*WHAT TO DO*
Every line holding the string "longtable" should be copied out of the listing.

*WORKING DATA*

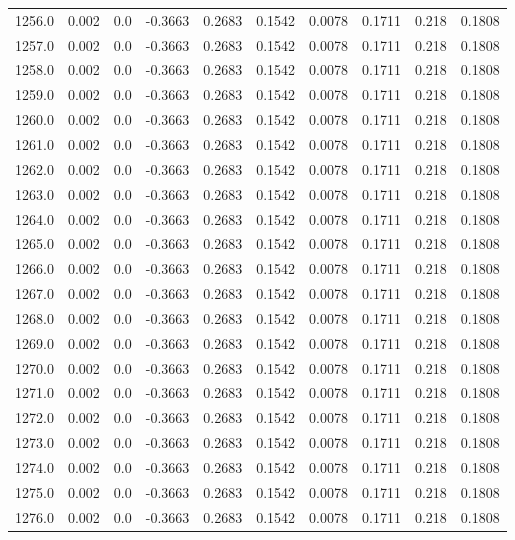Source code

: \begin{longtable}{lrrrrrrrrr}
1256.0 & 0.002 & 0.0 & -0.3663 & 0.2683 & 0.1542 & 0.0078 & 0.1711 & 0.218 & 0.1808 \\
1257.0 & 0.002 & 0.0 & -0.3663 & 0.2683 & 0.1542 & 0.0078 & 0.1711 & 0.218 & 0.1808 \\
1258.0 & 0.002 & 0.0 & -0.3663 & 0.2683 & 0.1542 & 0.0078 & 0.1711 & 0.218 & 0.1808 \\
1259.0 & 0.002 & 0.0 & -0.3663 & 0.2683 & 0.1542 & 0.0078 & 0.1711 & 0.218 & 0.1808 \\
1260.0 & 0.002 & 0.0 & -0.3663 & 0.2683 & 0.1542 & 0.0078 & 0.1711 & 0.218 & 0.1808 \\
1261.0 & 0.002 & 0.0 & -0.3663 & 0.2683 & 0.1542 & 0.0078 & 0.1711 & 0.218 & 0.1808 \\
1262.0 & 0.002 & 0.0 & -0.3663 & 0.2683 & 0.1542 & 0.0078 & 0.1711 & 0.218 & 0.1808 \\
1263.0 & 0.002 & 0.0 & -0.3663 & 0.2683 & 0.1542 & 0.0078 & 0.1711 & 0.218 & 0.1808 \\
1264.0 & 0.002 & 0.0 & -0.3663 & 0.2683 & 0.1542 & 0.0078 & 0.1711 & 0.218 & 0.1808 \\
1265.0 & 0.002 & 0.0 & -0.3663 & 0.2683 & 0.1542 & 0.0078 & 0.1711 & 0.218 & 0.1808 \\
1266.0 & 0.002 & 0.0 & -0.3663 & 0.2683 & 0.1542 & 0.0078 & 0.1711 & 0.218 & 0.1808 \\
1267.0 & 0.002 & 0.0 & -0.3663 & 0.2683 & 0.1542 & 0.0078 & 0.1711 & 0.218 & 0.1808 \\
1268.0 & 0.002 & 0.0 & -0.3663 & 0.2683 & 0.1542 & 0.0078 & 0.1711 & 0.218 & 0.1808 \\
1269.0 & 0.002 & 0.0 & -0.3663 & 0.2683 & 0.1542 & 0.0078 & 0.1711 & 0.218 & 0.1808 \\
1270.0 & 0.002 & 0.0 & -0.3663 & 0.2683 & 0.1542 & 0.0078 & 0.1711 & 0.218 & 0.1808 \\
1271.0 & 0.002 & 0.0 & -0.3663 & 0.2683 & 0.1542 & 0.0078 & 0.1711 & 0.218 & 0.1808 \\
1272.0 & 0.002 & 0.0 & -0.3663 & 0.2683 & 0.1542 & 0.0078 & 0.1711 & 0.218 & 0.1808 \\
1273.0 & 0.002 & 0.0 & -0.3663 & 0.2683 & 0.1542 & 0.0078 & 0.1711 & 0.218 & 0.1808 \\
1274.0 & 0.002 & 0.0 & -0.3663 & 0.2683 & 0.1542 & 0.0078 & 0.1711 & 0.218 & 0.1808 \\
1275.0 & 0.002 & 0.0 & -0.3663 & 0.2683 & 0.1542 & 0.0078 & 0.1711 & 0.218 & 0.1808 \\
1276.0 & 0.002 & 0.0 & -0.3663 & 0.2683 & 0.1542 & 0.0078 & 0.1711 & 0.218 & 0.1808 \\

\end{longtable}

*RESULT OF THIS TASK*
: \begin{longtable}{lrrrrrrrrr}
\end{longtable}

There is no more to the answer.